== Records shown ==
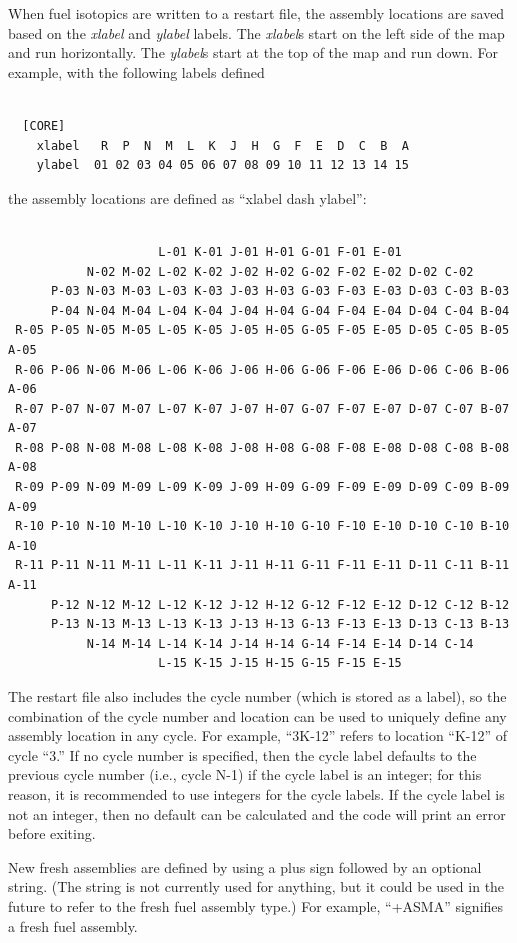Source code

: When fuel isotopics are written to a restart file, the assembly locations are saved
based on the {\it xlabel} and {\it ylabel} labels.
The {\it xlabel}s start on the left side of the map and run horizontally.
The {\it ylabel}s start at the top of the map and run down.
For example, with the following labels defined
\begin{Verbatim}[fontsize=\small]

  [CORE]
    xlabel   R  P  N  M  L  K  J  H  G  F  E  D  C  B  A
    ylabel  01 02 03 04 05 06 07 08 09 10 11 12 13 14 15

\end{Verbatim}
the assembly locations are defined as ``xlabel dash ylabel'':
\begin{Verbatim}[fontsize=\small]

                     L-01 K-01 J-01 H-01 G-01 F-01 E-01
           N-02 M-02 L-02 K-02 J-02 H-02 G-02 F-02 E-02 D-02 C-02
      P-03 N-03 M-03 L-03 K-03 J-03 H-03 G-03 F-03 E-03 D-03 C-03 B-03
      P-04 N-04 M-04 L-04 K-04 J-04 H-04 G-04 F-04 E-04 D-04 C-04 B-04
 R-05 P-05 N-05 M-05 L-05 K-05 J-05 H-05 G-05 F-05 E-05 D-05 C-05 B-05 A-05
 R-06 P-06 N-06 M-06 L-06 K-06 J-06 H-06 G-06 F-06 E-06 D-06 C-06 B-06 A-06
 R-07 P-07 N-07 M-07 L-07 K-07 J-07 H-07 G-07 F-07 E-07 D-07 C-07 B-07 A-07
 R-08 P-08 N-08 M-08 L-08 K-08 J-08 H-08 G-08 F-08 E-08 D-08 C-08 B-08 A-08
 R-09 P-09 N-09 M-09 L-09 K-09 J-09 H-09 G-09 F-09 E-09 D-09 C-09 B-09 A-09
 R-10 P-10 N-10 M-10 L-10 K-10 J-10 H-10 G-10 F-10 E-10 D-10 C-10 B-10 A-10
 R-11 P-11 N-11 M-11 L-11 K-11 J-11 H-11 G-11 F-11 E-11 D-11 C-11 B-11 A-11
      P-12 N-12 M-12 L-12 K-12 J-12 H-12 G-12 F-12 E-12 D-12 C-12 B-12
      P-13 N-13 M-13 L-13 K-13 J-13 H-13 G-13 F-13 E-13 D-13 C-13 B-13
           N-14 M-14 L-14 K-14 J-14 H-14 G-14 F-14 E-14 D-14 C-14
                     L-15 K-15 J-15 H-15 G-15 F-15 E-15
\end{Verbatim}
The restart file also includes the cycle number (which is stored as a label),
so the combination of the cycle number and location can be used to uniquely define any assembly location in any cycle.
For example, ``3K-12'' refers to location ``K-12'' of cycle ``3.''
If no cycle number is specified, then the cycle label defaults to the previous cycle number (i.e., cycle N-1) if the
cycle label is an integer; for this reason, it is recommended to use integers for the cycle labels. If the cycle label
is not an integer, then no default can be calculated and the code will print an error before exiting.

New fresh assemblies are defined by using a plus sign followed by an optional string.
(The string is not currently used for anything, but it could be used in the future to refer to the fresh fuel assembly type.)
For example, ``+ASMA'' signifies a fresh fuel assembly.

---

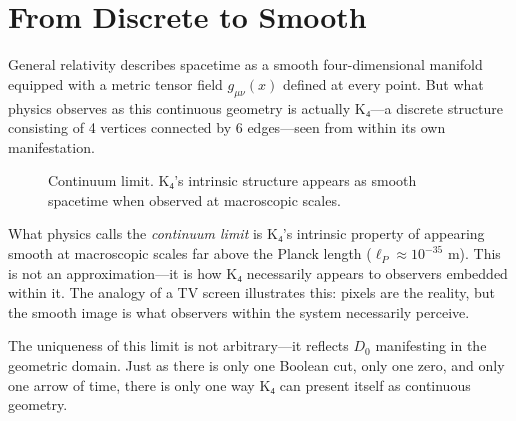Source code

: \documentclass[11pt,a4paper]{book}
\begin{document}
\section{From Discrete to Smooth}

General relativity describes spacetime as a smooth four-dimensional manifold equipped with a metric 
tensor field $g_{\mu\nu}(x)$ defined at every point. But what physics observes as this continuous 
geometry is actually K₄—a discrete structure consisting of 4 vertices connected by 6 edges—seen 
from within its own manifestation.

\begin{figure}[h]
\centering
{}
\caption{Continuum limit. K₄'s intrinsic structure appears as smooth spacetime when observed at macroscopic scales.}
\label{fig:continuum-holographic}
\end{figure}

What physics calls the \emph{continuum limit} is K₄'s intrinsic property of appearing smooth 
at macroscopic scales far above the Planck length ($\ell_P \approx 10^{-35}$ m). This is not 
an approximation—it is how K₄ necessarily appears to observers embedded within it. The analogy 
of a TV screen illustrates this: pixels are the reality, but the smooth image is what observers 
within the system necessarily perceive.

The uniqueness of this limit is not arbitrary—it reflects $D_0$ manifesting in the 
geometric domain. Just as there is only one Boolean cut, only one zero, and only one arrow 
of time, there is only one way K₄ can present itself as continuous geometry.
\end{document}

== Task instructions ==
Report each line above that includes the string "ylabel".

== Response to this task ==
based on the {\it xlabel} and {\it ylabel} labels.
The {\it ylabel}s start at the top of the map and run down.
    ylabel  01 02 03 04 05 06 07 08 09 10 11 12 13 14 15
the assembly locations are defined as ``xlabel dash ylabel'':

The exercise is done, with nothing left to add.